PROBLEM TO WORK ON. Every line holding the string "displayed" is to be copied from the entries below.
· · ·
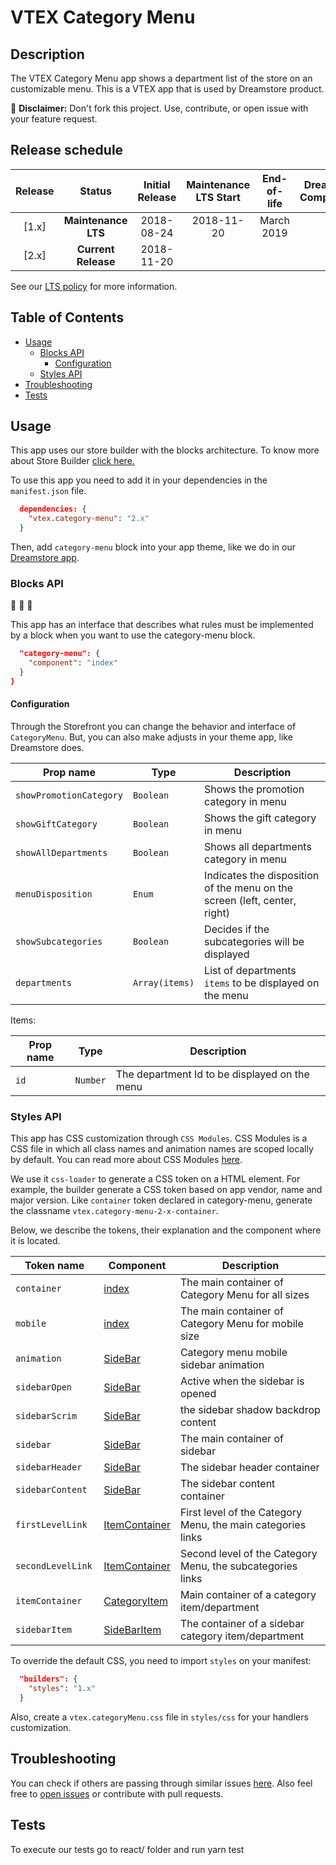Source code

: # VTEX Category Menu

## Description
The VTEX Category Menu app shows a department list of the store on an customizable menu. 
This is a VTEX app that is used by Dreamstore product.

:loudspeaker: **Disclaimer:** Don't fork this project. Use, contribute, or open issue with your feature request.

## Release schedule
| Release  | Status              | Initial Release | Maintenance LTS Start | End-of-life | Dreamstore Compatibility
| :--:     | :---:               |  :---:          | :---:                 | :---:       | :---: 
| [1.x]    | **Maintenance LTS** |  2018-08-24     | 2018-11-20            | March 2019  | 1.x
| [2.x]    | **Current Release** |  2018-11-20     |                       |             | 2.x
See our [LTS policy](https://github.com/vtex-apps/awesome-io#lts-policy) for more information.

## Table of Contents
- [Usage](#usage)
  - [Blocks API](#blocks-api)
    - [Configuration](#configuration)
  - [Styles API](#styles-api)
- [Troubleshooting](#troubleshooting)
- [Tests](#tests)

## Usage

This app uses our store builder with the blocks architecture. To know more about Store Builder [click here.](https://help.vtex.com/en/tutorial/understanding-storebuilder-and-stylesbuilder#structuring-and-configuring-our-store-with-object-object)

To use this app you need to add it in your dependencies in the `manifest.json` file.

```json
  dependencies: {
    "vtex.category-menu": "2.x"
  }
```

Then, add `category-menu` block into your app theme, like we do in our [Dreamstore app](https://github.com/vtex-apps/dreamstore/blob/master/store/blocks.json). 

### Blocks API
:construction: :construction: :construction:

This app has an interface that describes what rules must be implemented by a block when you want to use the category-menu block.

```json
  "category-menu": {
    "component": "index"
  }
}
```

#### Configuration 
Through the Storefront you can change the behavior and interface of `CategoryMenu`. But, you can also make adjusts in your theme app, like Dreamstore does.

| Prop name          | Type       | Description                                                                 |
| ------------------ | ---------- | --------------------------------------------------------------------------- |
| `showPromotionCategory`                      | `Boolean`   | Shows the promotion category in menu               |
| `showGiftCategory`          | `Boolean`  | Shows the gift category in menu                               |
| `showAllDepartments`              | `Boolean`  | Shows all departments category in menu                              |
| `menuDisposition`                   | `Enum`  | Indicates the disposition of the menu on the screen (left, center, right)                                     |
| `showSubcategories`        | `Boolean`   | Decides if the subcategories will be displayed
| `departments` | `Array(items)`   | List of departments `items` to be displayed on the menu  |

Items:

| Prop name          | Type       | Description                                                                 |
| ------------------ | ---------- | --------------------------------------------------------------------------- |
| `id`                      | `Number`   | The department Id to be displayed on the menu               |

### Styles API
This app has CSS customization through `CSS Modules`. CSS Modules is a CSS file in which all class names and animation names are scoped locally by default. You can read more about CSS Modules [here](https://github.com/css-modules/css-modules).

We use it `css-loader` to generate a CSS token on a HTML element. For example, the builder generate a CSS token based on app vendor, name and major version. Like `container` token declared in category-menu, generate the classname `vtex.category-menu-2-x-container`.

Below, we describe the tokens, their explanation and the component where it is located.

| Token name         | Component          | Description                                            |
| ------------------ | ----------         |------------------------------------------------------- |
| `container`        | [index](https://github.com/vtex-apps/category-menu/blob/master/react/index.js)           | The main container of Category Menu for all sizes                        |
| `mobile`          | [index](https://github.com/vtex-apps/category-menu/blob/master/react/index.js)            | The main container of Category Menu for mobile size                                        |
| `animation`            | [SideBar](https://github.com/vtex-apps/category-menu/blob/master/react/components/SideBar.js)            | Category menu mobile sidebar animation         |
| `sidebarOpen`              | [SideBar](https://github.com/vtex-apps/category-menu/blob/master/react/components/SideBar.js)            | Active when the sidebar is opened                        | 
| `sidebarScrim`          | [SideBar](https://github.com/vtex-apps/category-menu/blob/master/react/components/SideBar.js)  | the sidebar shadow backdrop content                           |
| `sidebar`     | [SideBar](https://github.com/vtex-apps/category-menu/blob/master/react/components/SideBar.js)   | The main container of sidebar                     |
| `sidebarHeader`     | [SideBar](https://github.com/vtex-apps/category-menu/blob/master/react/components/SideBar.js)  | The sidebar header container                     |
| `sidebarContent`  | [SideBar](https://github.com/vtex-apps/category-menu/blob/master/react/components/SideBar.js)   | The sidebar content container              | 
| `firstLevelLink`    | [ItemContainer](https://github.com/vtex-apps/category-menu/blob/master/react/components/ItemContainer.js)          | First level of the Category Menu, the main categories links                      |
| `secondLevelLink `          | [ItemContainer](https://github.com/vtex-apps/category-menu/blob/master/react/components/ItemContainer.js)          | Second level of the Category Menu, the subcategories links                        |
| `itemContainer`    | [CategoryItem](https://github.com/vtex-apps/category-menu/blob/master/react/components/CategoryItem.js)            | Main container of a category item/department                                    |
| `sidebarItem`     | [SideBarItem](https://github.com/vtex-apps/category-menu/blob/master/react/components/SideBarItem.js)   | The container of a sidebar category item/department     |

To override the default CSS, you need to import `styles` on your manifest:

```json
  "builders": {
    "styles": "1.x"
  }
```

Also, create a `vtex.categoryMenu.css` file in `styles/css` for your handlers customization.


## Troubleshooting
You can check if others are passing through similar issues [here](https://github.com/vtex-apps/category-menu/issues). Also feel free to [open issues](https://github.com/vtex-apps/category-menu/issues/new) or contribute with pull requests.

## Tests

To execute our tests go to react/ folder and run yarn test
· · ·
FINISHED TASK.
| `showSubcategories`        | `Boolean`   | Decides if the subcategories will be displayed
| `departments` | `Array(items)`   | List of departments `items` to be displayed on the menu  |
| `id`                      | `Number`   | The department Id to be displayed on the menu               |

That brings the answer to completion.